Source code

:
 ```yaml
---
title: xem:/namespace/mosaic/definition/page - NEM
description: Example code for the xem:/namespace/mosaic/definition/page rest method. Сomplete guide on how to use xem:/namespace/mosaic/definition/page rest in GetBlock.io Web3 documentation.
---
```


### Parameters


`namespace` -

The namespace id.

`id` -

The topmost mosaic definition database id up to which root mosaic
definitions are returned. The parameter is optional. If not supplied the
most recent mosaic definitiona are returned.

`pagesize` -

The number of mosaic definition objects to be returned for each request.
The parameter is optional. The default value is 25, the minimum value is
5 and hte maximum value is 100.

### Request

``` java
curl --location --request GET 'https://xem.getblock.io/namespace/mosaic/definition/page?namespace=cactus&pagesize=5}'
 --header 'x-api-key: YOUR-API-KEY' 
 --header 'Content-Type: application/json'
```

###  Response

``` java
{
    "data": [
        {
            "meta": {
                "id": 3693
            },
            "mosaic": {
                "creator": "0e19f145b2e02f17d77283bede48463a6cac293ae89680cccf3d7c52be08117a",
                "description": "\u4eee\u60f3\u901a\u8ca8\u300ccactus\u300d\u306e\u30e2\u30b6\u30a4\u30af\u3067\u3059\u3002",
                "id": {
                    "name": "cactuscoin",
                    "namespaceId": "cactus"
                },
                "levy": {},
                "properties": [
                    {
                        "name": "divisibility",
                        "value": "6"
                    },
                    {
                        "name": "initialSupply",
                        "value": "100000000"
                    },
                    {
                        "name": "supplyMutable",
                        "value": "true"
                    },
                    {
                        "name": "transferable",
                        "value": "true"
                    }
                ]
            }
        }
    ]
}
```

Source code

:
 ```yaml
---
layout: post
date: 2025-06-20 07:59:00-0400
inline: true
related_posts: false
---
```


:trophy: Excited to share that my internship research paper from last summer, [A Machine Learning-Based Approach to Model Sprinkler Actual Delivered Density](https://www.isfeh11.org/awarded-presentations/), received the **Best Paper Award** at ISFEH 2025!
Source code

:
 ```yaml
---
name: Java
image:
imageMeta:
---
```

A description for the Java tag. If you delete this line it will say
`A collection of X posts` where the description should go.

• _ABOUT THIS EXERCISE_: Please retype the top of the data exactly, down to and including the line that holds "definitions are returned.", and nothing further.

• _SOLUTION TO THIS PROBLEM_:
Source code

:
 ```yaml
---
title: xem:/namespace/mosaic/definition/page - NEM
description: Example code for the xem:/namespace/mosaic/definition/page rest method. Сomplete guide on how to use xem:/namespace/mosaic/definition/page rest in GetBlock.io Web3 documentation.
---
```


### Parameters


`namespace` -

The namespace id.

`id` -

The topmost mosaic definition database id up to which root mosaic
definitions are returned. The parameter is optional. If not supplied the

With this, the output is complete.